Search the records that follow and extract every line containing the string "project".

> _Supplied information_:
————————

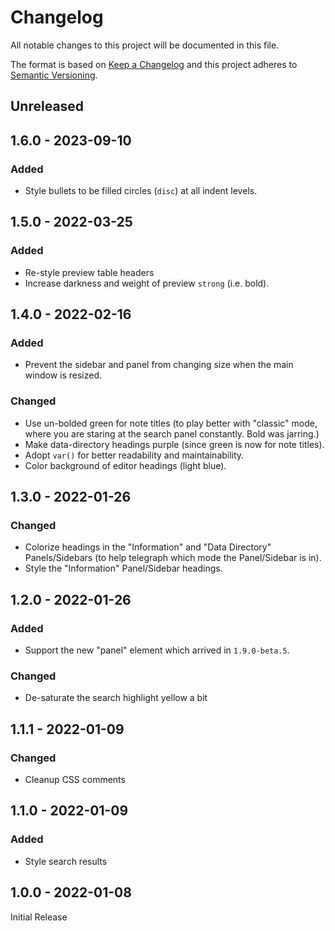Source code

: # Changelog
All notable changes to this project will be documented in this file.

The format is based on [Keep a Changelog](http://keepachangelog.com/en/1.0.0/) and this project adheres
to [Semantic Versioning](http://semver.org/spec/v2.0.0.html).

## Unreleased

## 1.6.0 - 2023-09-10
### Added
- Style bullets to be filled circles (`disc`) at all indent levels.

## 1.5.0 - 2022-03-25
### Added
- Re-style preview table headers
- Increase darkness and weight of preview `strong` (i.e. bold).

## 1.4.0 - 2022-02-16
### Added
- Prevent the sidebar and panel from changing size when the main window is resized.
### Changed
- Use un-bolded green for note titles (to play better with "classic" mode, where you are staring at the search panel constantly. Bold was jarring.)
- Make data-directory headings purple (since green is now for note titles).
- Adopt `var()` for better readability and maintainability.
- Color background of editor headings (light blue).

## 1.3.0 - 2022-01-26
### Changed
- Colorize headings in the "Information" and "Data Directory" Panels/Sidebars (to help telegraph which mode the Panel/Sidebar is in).
- Style the "Information" Panel/Sidebar headings.

## 1.2.0 - 2022-01-26
### Added
- Support the new "panel" element which arrived in `1.9.0-beta.5`.
### Changed
- De-saturate the search highlight yellow a bit

## 1.1.1 - 2022-01-09
### Changed
- Cleanup CSS comments

## 1.1.0 - 2022-01-09
### Added
- Style search results

## 1.0.0 - 2022-01-08
Initial Release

————————

> _Solution to the problem_:
All notable changes to this project will be documented in this file.
The format is based on [Keep a Changelog](http://keepachangelog.com/en/1.0.0/) and this project adheres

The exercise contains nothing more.